Instructions to follow: Leaving the images aside, transcribe all the data below exactly.

Provided data:
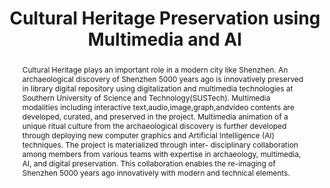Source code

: ---
abstract: 'Cultural Heritage plays an important role in a modern city like Shenzhen.
  An archaeological discovery of Shenzhen 5000 years ago is innovatively preserved

  in library digital repository using digitalization and multimedia technologies at
  Southern University of Science and Technology(SUSTech). Multimedia modalities including
  interactive text,audio,image,graph,andvideo contents are developed, curated, and
  preserved in the project. Multimedia animation of a unique ritual culture from the
  archaeological discovery is further developed through deploying new computer graphics
  and Artificial Intelligence (AI) techniques. The project is materialized through
  inter-

  disciplinary collaboration among members from various teams with expertise in archaeology,
  multimedia, AI, and digital preservation. This collaboration enables the re-imaging
  of Shenzhen 5000 years ago innovatively with modern and technical elements.'
creators:
- Du, Juan
- Zhang, Xiaoqing
- Jiang, Kailun
- Hu, Yufan
- Tang, Jigen
- Liu, Jiang
- E, Henian
date: null
document_url: https://services.phaidra.univie.ac.at/api/object/o:1424848/download
grand_parent: iPRES
institutions:
- Library, Southern University of Science and Technology
- Department of Computer Science and Engineering, Southern University of Science and
  Technology
- Cultural Heritage Laboratory, Center for Social Sciences, Southern University of
  Science and Technology
- Shuli College, Southern University of Science and Technology
keywords:
- interdisciplinary collaboration
- digital preservation
- digital archaeology
- multimedia
landing_page_url: https://phaidra.univie.ac.at/o:1424848
language: eng
layout: publication
license: CC BY 4.0 International
notes_url: null
parent: iPRES 2021
presentation_url: null
publication_type: paper
size: 426039
source_name: iPRES
title: Cultural Heritage Preservation using Multimedia and AI
year: 2021
---
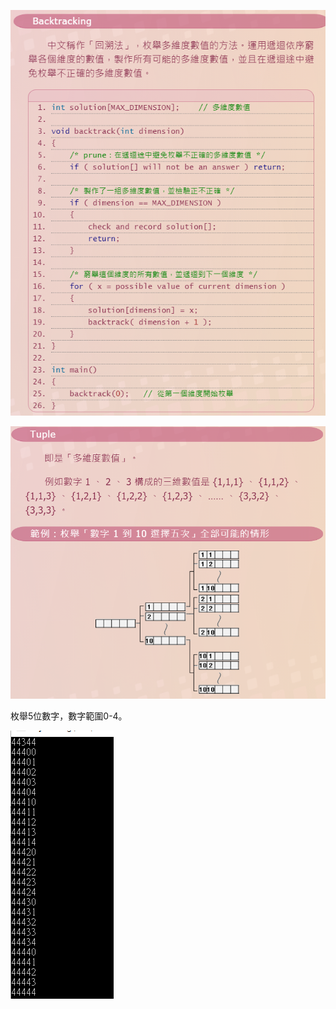 ﻿![](./img/media/image1.png)

![](./img/media/image2.png)

枚舉5位數字，數字範圍0-4。

![](./img/media/image3.png)

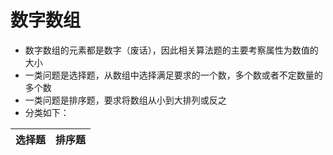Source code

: # 数字数组
* 数字数组的元素都是数字（废话），因此相关算法题的主要考察属性为数值的大小
* 一类问题是选择题，从数组中选择满足要求的一个数，多个数或者不定数量的多个数
* 一类问题是排序题，要求将数组从小到大排列或反之
* 分类如下：


| 选择题 | 排序题 |
| :----: | :----: |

Result of this task:
Source code

: ---
abstract: 'Cultural Heritage plays an important role in a modern city like Shenzhen.
  An archaeological discovery of Shenzhen 5000 years ago is innovatively preserved

  in library digital repository using digitalization and multimedia technologies at
  Southern University of Science and Technology(SUSTech). Multimedia modalities including
  interactive text,audio,image,graph,andvideo contents are developed, curated, and
  preserved in the project. Multimedia animation of a unique ritual culture from the
  archaeological discovery is further developed through deploying new computer graphics
  and Artificial Intelligence (AI) techniques. The project is materialized through
  inter-

  disciplinary collaboration among members from various teams with expertise in archaeology,
  multimedia, AI, and digital preservation. This collaboration enables the re-imaging
  of Shenzhen 5000 years ago innovatively with modern and technical elements.'
creators:
- Du, Juan
- Zhang, Xiaoqing
- Jiang, Kailun
- Hu, Yufan
- Tang, Jigen
- Liu, Jiang
- E, Henian
date: null
document_url: https://services.phaidra.univie.ac.at/api/object/o:1424848/download
grand_parent: iPRES
institutions:
- Library, Southern University of Science and Technology
- Department of Computer Science and Engineering, Southern University of Science and
  Technology
- Cultural Heritage Laboratory, Center for Social Sciences, Southern University of
  Science and Technology
- Shuli College, Southern University of Science and Technology
keywords:
- interdisciplinary collaboration
- digital preservation
- digital archaeology
- multimedia
landing_page_url: https://phaidra.univie.ac.at/o:1424848
language: eng
layout: publication
license: CC BY 4.0 International
notes_url: null
parent: iPRES 2021
presentation_url: null
publication_type: paper
size: 426039
source_name: iPRES
title: Cultural Heritage Preservation using Multimedia and AI
year: 2021
---
 ﻿![](./img/media/image1.png)

![](./img/media/image2.png)

枚舉5位數字，數字範圍0-4。

![](./img/media/image3.png)

Source code

: # 数字数组
* 数字数组的元素都是数字（废话），因此相关算法题的主要考察属性为数值的大小
* 一类问题是选择题，从数组中选择满足要求的一个数，多个数或者不定数量的多个数
* 一类问题是排序题，要求将数组从小到大排列或反之
* 分类如下：


| 选择题 | 排序题 |
| :----: | :----: |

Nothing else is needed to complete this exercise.